Daimler and Benz worked independently for years, but later joined to form what is now the Mercedes-Benz Company-the name Mercedes having been borrowed from the daughter of a Daimler associate.
The first practical gasoline powered car with a modern type chassis and gears was the work of a Frenchman named Krebs, who designed the Panhard in 1894. In the early years of the industry, France led the world in automobile production. The still-flourishing Renault Company was founded before 1900. But around the turn of the century, Americans began to take the lead in automotive innovation.
The first successful internal combustion car in the United States was the work of the Duryea brothers, Charles and J. Frank, bike manufacturers from Springfield, Massachusetts. The Duryeas had read of Karl Benz’s work in Germany, and built their first car in 1893. Two years later, the brothers formed the Duryea Motor Wagon Company, the first automobile manufacturing firm in the nation. They later went on to win one of the most important races in automobile history.
Racing and sport motoring were then considered the primary uses of the automobile. Few people could see the future of the car as a common means of practical transportation. The first Automobile race ever held was won by a car that was powered by a steam engine. On June 22, 1894, Paris was bubbling with excitement as twenty horseless carriages lined up for the 80 mile race from Paris to Rouen and back again to the big town.
Could these newfangled things run at all? And if they did, would they prove as fleet and as durable as a few changes of horses?
Less than five hours later, a De Dion Bouton lumbered down the boulevards of gay Paree. The steamer had covered the distance at the daredevil rate of seventeen miles per hour.
The first auto race in America was held on Thanksgiving Day, 1895, over a snowy fifty-five mile course stretching from Chicago to Waukegan, Illinois. Sponsored by the Chicago Times-Herald, the event included about eighty entries. But only six vehicles managed to leave the starting line. Only two finished-the victorious Duryea, and a rebuilt electric Benz that had to be pushed over a considerable part of the route. The victory of the gasoline powered Duryea did much to establish the internal-combustion vehicle as the car of the future.

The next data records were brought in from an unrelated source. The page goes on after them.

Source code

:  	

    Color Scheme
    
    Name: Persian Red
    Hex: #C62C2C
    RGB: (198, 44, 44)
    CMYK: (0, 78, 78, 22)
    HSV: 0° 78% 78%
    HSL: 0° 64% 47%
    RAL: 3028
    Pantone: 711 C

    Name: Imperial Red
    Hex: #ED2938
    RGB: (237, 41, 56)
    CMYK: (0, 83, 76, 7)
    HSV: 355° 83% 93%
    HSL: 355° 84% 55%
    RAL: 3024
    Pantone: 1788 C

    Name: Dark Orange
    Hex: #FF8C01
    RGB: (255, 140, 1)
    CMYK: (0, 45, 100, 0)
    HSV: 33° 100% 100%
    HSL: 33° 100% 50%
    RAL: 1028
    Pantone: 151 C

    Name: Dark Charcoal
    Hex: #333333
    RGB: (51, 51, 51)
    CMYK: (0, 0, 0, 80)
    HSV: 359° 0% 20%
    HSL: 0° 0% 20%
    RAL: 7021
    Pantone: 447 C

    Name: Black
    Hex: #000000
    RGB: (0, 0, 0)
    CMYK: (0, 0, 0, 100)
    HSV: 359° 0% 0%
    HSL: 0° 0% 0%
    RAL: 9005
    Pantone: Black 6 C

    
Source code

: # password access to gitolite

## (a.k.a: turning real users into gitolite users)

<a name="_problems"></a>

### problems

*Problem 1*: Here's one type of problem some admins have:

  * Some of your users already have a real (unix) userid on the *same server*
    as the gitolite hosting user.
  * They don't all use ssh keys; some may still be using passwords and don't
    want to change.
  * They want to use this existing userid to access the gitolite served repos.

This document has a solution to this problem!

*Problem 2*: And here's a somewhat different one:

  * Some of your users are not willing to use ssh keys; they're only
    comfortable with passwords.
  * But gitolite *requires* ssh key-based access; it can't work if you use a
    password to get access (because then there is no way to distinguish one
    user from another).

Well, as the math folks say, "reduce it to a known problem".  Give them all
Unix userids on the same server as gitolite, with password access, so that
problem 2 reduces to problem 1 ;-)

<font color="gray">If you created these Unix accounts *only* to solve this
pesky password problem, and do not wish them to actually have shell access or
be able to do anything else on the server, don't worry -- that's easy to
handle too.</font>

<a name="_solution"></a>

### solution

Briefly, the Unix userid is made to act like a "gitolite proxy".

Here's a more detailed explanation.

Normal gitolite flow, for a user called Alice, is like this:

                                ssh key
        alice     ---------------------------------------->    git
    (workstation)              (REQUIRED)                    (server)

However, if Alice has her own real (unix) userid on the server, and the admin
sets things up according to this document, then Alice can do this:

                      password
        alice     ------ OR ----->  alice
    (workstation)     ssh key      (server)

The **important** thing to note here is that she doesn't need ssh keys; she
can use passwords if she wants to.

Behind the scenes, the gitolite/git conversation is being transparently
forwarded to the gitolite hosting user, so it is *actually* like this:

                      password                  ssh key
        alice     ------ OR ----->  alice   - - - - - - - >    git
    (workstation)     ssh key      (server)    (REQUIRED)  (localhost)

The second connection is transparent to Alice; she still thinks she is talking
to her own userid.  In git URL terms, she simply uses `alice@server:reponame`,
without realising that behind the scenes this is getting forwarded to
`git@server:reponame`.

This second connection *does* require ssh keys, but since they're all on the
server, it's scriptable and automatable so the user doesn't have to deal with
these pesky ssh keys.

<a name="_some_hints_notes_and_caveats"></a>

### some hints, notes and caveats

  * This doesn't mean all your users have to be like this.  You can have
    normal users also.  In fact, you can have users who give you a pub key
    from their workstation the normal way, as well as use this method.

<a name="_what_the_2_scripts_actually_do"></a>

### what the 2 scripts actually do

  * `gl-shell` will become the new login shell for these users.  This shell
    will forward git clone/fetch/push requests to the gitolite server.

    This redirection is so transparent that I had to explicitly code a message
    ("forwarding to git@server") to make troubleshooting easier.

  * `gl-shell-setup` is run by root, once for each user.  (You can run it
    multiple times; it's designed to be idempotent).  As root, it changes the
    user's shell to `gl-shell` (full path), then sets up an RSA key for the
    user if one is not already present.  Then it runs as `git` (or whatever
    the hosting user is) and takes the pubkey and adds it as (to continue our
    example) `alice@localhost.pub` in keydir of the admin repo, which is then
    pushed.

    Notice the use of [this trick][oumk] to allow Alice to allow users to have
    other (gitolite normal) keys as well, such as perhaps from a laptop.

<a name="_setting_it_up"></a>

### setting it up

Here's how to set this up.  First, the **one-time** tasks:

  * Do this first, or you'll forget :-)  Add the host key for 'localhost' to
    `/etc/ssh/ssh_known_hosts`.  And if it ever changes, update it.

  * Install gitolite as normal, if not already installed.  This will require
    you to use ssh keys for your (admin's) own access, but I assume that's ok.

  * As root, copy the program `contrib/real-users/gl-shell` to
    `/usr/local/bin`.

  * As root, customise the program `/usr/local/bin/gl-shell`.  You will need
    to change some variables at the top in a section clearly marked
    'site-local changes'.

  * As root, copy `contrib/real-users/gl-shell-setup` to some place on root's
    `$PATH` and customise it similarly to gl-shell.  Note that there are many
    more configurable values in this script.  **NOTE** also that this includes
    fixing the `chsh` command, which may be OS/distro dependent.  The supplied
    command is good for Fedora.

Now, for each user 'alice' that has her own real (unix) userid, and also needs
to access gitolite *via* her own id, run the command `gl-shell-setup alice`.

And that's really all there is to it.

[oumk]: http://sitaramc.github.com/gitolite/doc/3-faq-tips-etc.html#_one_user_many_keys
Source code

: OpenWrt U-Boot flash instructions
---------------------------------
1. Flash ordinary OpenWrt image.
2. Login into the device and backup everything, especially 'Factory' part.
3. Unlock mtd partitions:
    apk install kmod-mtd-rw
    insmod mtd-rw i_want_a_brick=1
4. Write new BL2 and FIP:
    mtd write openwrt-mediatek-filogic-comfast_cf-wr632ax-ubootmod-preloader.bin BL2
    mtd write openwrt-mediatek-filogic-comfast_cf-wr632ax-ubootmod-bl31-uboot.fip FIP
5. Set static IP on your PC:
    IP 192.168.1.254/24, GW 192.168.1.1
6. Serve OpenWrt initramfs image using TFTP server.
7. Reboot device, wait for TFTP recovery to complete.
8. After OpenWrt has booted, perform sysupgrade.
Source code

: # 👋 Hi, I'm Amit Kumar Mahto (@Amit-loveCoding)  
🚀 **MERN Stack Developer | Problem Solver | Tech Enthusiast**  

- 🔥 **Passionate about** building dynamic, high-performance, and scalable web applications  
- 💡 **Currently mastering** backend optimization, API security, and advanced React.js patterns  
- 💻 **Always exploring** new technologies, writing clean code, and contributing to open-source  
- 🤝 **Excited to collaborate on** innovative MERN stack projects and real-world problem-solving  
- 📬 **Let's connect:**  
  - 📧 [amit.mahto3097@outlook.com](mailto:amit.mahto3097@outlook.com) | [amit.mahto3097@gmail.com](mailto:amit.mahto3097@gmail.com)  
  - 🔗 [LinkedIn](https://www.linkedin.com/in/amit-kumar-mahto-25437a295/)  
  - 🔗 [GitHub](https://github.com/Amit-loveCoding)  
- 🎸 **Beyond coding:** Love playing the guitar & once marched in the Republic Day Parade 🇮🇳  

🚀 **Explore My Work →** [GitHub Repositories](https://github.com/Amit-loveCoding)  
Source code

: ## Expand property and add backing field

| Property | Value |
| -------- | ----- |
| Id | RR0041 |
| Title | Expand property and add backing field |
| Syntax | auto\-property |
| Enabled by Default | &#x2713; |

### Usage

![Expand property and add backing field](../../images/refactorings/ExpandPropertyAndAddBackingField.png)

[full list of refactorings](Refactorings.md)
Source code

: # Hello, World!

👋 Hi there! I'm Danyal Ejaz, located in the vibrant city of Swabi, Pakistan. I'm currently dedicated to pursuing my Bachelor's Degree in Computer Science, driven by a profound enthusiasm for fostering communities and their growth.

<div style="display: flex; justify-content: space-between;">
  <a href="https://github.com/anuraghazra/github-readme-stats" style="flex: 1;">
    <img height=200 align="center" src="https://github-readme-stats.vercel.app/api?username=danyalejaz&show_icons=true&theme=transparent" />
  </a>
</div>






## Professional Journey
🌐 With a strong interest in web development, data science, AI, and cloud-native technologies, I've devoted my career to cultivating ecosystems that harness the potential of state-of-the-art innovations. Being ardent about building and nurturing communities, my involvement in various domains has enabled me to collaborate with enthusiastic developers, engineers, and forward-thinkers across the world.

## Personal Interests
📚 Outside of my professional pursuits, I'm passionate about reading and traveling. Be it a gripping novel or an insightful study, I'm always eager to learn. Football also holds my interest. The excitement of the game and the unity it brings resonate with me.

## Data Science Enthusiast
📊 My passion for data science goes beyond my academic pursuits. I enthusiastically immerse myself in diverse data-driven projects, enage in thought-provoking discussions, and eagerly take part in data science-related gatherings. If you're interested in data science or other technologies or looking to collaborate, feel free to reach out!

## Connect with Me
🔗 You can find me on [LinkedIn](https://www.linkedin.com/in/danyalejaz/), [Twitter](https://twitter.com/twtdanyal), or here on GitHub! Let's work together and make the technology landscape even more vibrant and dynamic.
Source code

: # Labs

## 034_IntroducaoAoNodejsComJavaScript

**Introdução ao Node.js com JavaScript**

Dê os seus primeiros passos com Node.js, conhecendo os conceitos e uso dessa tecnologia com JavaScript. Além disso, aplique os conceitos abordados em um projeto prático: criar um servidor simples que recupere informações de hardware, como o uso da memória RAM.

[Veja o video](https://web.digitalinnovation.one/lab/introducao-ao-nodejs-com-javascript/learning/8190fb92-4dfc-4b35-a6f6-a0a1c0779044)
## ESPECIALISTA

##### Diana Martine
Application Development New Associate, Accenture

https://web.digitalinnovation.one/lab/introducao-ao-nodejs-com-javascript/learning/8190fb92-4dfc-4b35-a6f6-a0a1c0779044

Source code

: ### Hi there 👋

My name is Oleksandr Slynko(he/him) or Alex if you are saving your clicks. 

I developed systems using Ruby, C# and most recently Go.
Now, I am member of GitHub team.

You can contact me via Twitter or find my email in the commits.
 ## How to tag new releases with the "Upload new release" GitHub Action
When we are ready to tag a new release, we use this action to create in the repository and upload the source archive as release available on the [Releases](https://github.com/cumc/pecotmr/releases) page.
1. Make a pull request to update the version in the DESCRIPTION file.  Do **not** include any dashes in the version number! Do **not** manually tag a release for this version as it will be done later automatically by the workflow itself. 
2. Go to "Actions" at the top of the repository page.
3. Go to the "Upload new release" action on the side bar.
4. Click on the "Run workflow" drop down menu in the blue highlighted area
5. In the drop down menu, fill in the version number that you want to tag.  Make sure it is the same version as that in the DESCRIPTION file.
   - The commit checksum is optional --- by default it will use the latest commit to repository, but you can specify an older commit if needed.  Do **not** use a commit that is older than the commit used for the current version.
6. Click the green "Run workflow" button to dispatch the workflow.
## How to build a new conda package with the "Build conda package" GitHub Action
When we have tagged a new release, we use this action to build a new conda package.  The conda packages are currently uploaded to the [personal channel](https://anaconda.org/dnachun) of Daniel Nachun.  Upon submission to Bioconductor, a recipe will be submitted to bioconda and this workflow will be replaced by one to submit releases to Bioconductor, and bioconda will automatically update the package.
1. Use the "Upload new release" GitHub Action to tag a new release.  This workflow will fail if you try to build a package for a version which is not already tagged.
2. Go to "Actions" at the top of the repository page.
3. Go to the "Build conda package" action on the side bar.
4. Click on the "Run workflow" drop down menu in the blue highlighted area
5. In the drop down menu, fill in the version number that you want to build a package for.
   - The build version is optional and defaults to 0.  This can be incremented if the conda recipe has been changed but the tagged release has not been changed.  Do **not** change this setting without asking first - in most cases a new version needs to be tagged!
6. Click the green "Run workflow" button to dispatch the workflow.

At the time, American cities were certainly in desperate need of horseless carriages, and horseless streets. Around the turn of the century, New York City’s equine helpmates were depositing some 2.5 million pounds of manure and 60,000 gallons of urine on the streets each day!
American engineers and inventors rose to meet the challenge with great advances in automotive technology in the later years of the nineteenth century; and in 1899, over 2,500 cars were produced by thirty different American companies. By 1904, there were over 54,500 cars on the roads here. But even then, poor roads and high costs made the Automobile chiefly a sporting vehicle. It remained for American industrial genius to bring the car within reach of the average citizen.